◆ About this exercise
Among the records below, find the lines that hold the word "safety" and report how many there are, with no other words.

(Pictures paired with source code)

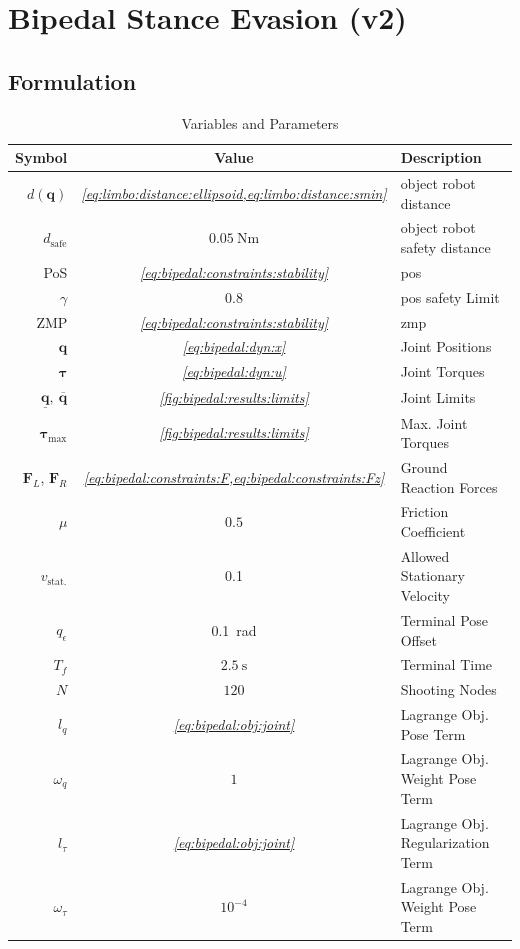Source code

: \section{Bipedal Stance Evasion (v2)} \label{sec:bipedal}

\subsection{Formulation}
\begin{table}
  \caption{Variables and Parameters}
  \centering
  \begin{tabularx}{0.7\textwidth}{rcl}
  \toprule
    Symbol & Value & \multicolumn{1}{X}{Description} \\
  \midrule
    $d(\bm q)$ & \textit{\cref{eq:limbo:distance:ellipsoid,eq:limbo:distance:smin}} & object robot distance \\
    $d_\text{safe}$ & $\SI{0.05}{\newton\metre}$ & object robot safety distance \\
  \midrule
  PoS & \textit{\cref{eq:bipedal:constraints:stability}} & \acrlong{pos} \\
    $\gamma$ & $0.8$ & \acrshort{pos} safety Limit \\
    ZMP & \textit{\cref{eq:bipedal:constraints:stability}} & \acrlong{zmp} \\
  \midrule
    $\bm q$ & \textit{\cref{eq:bipedal:dyn:x}} & Joint Positions \\
  $\bm{\tau}$ & \textit{\cref{eq:bipedal:dyn:u}} & Joint Torques \\
    \midrule
  $\bm{\underline q},\ \bm{\overline q}$ & \textit{\cref{fig:bipedal:results:limits}} & Joint Limits \\
    $\bm{\tau}_{\text{max}}$ & \textit{\cref{fig:bipedal:results:limits}} & Max. Joint Torques \\
  \midrule
  $\bm F_L$, $\bm F_R$ & \textit{\cref{eq:bipedal:constraints:F,eq:bipedal:constraints:Fz}} & Ground Reaction Forces \\
    $\mu$ & $0.5$ & Friction Coefficient \\
  \midrule
    $v_{\text{stat.}}$ & \SI{0.1}{\frac{\metre}{\second}} & Allowed Stationary Velocity \\
    $q_\epsilon$ & \SI{0.1}{\radian} & Terminal Pose Offset \\
  \midrule
    $T_f$ & $\SI{2.5}{\second}$ & Terminal Time \\
    $N$ & $120$ & Shooting Nodes \\
    $l_q$ & \textit{\cref{eq:bipedal:obj:joint}} & Lagrange Obj. Pose Term \\
    $\omega_q$ & $1$ & Lagrange Obj. Weight Pose Term \\
    $l_\tau$ & \textit{\cref{eq:bipedal:obj:joint}} & Lagrange Obj. Regularization Term \\
    $\omega_\tau$ & $10^{-4}$ & Lagrange Obj. Weight Pose Term \\
  \bottomrule
  \end{tabularx} \label{tab:bipedal:variables}
\end{table}

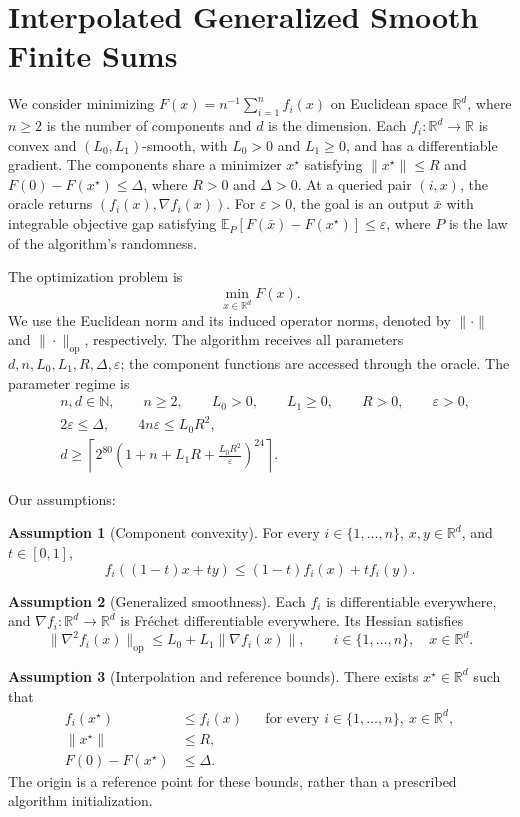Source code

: \documentclass[10pt]{article}
\theoremstyle{definition}
\newtheorem{assumption}{Assumption}
\begin{document}
\section*{Interpolated Generalized Smooth Finite Sums}
We consider minimizing $F(x)=n^{-1}\sum_{i=1}^n f_i(x)$ on Euclidean space $\mathbb{R}^d$, where $n\geq2$ is the number of components and $d$ is the dimension. Each $f_i:\mathbb{R}^d\to\mathbb{R}$ is convex and $(L_0,L_1)$-smooth, with $L_0>0$ and $L_1\geq0$, and has a differentiable gradient. The components share a minimizer $x^\star$ satisfying $\|x^\star\|\leq R$ and $F(0)-F(x^\star)\leq\Delta$, where $R>0$ and $\Delta>0$. At a queried pair $(i,x)$, the oracle returns $(f_i(x),\nabla f_i(x))$. For $\varepsilon>0$, the goal is an output $\bar{x}$ with integrable objective gap satisfying $\mathbb{E}_P[F(\bar{x})-F(x^\star)]\leq\varepsilon$, where $P$ is the law of the algorithm's randomness.

The optimization problem is
\[
\min_{x\in\mathbb{R}^d} F(x).
\]
We use the Euclidean norm and its induced operator norms, denoted by $\|\cdot\|$ and $\|\cdot\|_{\mathrm{op}}$, respectively. The algorithm receives all parameters $d,n,L_0,L_1,R,\Delta,\varepsilon$; the component functions are accessed through the oracle. The parameter regime is
\[
\begin{aligned}
&n,d\in\mathbb{N},\qquad n\geq2,\qquad L_0>0,\qquad L_1\geq0,\qquad R>0,\qquad \varepsilon>0,\\
&2\varepsilon\leq\Delta,\qquad 4n\varepsilon\leq L_0R^2,\\
&d\geq\left\lceil 2^{80}\left(1+n+L_1R+\frac{L_0R^2}{\varepsilon}\right)^{24}\right\rceil.
\end{aligned}
\]

Our assumptions:
\begin{assumption}[Component convexity]
For every $i\in\{1,\ldots,n\}$, $x,y\in\mathbb{R}^d$, and $t\in[0,1]$,
\[
f_i((1-t)x+ty)\leq(1-t)f_i(x)+tf_i(y).
\]
\end{assumption}

\begin{assumption}[Generalized smoothness]
Each $f_i$ is differentiable everywhere, and $\nabla f_i:\mathbb{R}^d\to\mathbb{R}^d$ is Fr\'echet differentiable everywhere. Its Hessian satisfies
\[
\|\nabla^2 f_i(x)\|_{\mathrm{op}}
\leq L_0+L_1\|\nabla f_i(x)\|,
\qquad i\in\{1,\ldots,n\},\quad x\in\mathbb{R}^d.
\]
\end{assumption}

\begin{assumption}[Interpolation and reference bounds]
There exists $x^\star\in\mathbb{R}^d$ such that
\[
\begin{aligned}
f_i(x^\star)&\leq f_i(x)
&&\text{for every }i\in\{1,\ldots,n\},\ x\in\mathbb{R}^d,\\
\|x^\star\|&\leq R,\\
F(0)-F(x^\star)&\leq\Delta.
\end{aligned}
\]
The origin is a reference point for these bounds, rather than a prescribed algorithm initialization.
\end{assumption}
\end{document}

◆ Task response
2